You will need to maintain records of all transactions. Record books you should keep include:

  • A cash receipt book.
  • A cash payment book.
  • Bank statements and bank reconciliation.
  • Lists of debtors and creditors.
  • Petty cash.
  • Wages.
  • A sales journal to track the rate at which your products are selling.

Accountant vs bookkeeper

If the burden of maintaining your bookkeeping and records becomes too heavy a distraction from the other work of your business, it is advisable to hire someone to handle this work. But is this the duty of an accountant or bookkeeper?

A bookkeeper simply maintains the ledger of your business transactions; simple tallying work that you could do yourself but have become too busy to handle.

The services of an accountant are more specialised and are accordingly most expensive. Your accountant will be a vital asset in filing your tax return, but you should also seek their services to advise you on issues of financial management.

Hiring an accountant

Be sure to employ an accountant who is familiar with your business’s industry. There are issues that will be particular to your industry and your accountant should be able to navigate your business through these intricacies. Equally you should make sure that your accountant understands your business and your objectives. Without knowing the business they will be unable to give you the level of service you require. Your accountant should be considered a consultant to your business.


Your bookkeeping system should allow you to know at a glance the status of your debts and credits. To maintain a record of your business’s finances, you will need to set-up and maintain an accurate bookkeeping system. You can do this by working with a single or double entry system of accounting.

A single entry system contains a list of only the bare essentials of your business transactions, simply adding credits and subtracting debits in a single column. This method is acceptable for only the smallest of businesses dealing in a limited number of transactions.

A double entry system is more detailed and is a more effective system for most businesses. In double-entry accounting every transaction is recorded twice, as a debit and as a credit. This system is less susceptible to fraud and human error as the total of the debit and credit values must always be equal.



Goods and services tax

How do I know if I have to charge GST?

If your business has an annual turnover of more than $50,000, then you will need to register your business for the goods and services tax (GST). Your business will have to take the GST into account and your accounting book will need to include a column for calculation of GST.

The GST is a flat 10% tax on most goods and services offered in Australia and you might need to include this in the price of the goods and services that your business will be offering. There are exemptions.

Australian business number

To register for the GST you will also need to contact the tax office to be issued an Australian business number (ABN). If you are supplying goods or services, you will need to be able to quote an ABN so that other businesses do not withhold tax at the top marginal rate when they pay you.

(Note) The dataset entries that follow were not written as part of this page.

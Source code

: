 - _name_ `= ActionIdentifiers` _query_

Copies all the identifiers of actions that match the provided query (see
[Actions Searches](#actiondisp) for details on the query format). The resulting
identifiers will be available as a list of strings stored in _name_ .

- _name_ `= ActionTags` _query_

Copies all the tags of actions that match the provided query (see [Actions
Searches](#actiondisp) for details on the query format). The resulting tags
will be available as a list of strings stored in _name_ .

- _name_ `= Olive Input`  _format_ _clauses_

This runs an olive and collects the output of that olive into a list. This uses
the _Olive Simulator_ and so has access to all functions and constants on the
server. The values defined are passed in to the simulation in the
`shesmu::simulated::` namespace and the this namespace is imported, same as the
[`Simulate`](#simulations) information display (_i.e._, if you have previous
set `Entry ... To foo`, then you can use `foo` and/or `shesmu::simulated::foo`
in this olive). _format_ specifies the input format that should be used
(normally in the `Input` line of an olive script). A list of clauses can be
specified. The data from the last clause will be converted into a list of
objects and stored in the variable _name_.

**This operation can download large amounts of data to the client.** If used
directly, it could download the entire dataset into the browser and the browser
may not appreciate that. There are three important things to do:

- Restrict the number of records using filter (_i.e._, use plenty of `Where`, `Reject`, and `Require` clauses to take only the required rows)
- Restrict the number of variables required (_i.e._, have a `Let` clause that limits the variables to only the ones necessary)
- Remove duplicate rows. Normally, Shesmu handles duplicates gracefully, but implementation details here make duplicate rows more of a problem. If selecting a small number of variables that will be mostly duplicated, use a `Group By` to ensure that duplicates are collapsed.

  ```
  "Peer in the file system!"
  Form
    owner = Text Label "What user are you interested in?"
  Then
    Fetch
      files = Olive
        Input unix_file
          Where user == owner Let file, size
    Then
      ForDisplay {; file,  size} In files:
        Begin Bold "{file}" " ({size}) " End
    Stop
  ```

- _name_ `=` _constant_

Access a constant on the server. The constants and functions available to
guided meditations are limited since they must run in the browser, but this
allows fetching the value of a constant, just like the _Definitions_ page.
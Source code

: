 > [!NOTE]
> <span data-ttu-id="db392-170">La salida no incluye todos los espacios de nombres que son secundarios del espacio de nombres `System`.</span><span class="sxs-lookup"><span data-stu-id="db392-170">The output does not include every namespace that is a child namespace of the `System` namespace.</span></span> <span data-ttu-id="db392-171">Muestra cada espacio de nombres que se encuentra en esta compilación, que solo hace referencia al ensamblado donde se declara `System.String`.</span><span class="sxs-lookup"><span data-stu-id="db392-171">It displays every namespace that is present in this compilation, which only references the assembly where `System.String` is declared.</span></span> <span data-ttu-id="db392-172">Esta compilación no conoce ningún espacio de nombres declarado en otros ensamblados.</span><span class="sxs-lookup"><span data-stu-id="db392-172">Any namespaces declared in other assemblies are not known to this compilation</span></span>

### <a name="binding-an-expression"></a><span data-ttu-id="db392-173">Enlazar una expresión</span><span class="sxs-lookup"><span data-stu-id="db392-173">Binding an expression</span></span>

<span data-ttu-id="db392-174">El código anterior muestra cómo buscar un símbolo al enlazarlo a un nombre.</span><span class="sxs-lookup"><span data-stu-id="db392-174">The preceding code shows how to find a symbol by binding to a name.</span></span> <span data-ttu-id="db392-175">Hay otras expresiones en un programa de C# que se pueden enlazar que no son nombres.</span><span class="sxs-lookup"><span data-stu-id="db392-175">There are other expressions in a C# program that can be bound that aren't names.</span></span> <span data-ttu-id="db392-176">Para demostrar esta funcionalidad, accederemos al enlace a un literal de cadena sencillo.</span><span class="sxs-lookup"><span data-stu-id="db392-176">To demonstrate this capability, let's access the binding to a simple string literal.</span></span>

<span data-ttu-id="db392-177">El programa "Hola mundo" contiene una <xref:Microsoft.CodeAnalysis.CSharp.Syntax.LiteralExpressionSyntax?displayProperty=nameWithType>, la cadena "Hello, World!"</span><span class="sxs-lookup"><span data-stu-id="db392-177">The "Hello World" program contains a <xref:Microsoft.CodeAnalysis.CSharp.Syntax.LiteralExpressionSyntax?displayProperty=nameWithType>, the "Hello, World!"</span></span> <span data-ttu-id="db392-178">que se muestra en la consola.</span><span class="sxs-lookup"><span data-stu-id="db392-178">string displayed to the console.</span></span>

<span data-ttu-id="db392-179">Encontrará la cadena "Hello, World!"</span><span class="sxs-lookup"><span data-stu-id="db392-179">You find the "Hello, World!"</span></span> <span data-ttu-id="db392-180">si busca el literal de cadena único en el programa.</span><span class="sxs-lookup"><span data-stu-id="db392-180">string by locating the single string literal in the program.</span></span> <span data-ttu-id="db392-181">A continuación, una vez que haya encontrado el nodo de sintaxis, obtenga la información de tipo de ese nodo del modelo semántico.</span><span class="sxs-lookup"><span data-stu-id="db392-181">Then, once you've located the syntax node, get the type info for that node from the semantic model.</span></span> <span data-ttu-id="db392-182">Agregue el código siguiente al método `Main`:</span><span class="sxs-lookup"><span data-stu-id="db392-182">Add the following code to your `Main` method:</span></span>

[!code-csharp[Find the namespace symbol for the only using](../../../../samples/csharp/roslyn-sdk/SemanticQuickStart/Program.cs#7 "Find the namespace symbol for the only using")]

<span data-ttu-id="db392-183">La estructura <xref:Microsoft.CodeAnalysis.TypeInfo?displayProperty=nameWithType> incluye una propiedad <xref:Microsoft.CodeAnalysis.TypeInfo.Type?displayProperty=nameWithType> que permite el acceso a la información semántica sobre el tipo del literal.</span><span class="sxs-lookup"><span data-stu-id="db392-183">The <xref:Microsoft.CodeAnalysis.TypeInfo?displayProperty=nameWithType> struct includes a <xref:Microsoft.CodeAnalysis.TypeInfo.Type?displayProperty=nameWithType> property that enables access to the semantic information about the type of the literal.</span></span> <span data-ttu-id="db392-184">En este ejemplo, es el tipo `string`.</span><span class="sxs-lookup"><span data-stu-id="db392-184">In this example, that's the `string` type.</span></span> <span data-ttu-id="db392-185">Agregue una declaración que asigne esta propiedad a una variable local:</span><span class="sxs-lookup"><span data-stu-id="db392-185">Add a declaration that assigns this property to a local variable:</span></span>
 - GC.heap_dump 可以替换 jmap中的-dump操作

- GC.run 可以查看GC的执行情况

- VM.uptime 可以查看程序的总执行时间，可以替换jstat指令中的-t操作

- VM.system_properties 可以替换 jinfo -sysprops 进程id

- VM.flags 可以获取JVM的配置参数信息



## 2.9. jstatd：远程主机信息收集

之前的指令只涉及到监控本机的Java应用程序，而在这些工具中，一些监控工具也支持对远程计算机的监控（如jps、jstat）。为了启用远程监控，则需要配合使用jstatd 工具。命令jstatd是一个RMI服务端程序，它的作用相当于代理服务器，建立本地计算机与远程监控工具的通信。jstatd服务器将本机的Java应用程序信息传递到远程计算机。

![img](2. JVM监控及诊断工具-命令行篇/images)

If you are operating your business as a sole trader you can simply use your existing tax file number for your business. However businesses that are operating as partnerships, companies or trusts will require a separate tax file number to be used purely for the business.

To claim a GST credit you must be using the taxed item to enable you to make taxable sales. If you purchase an item for both private and business use, you may only claim a GST credit for the portion that is use for business. For instance if you buy a computer, for 40% personal use and 60% business use, with a GST charge of $400, then you can claim credit for 60% of the GST cost.

You are required to keep accurate records of the GST and GST credit accumulated through your business operations and report these figures to the tax office each quarter. This is the part of the BAS (business activity statement).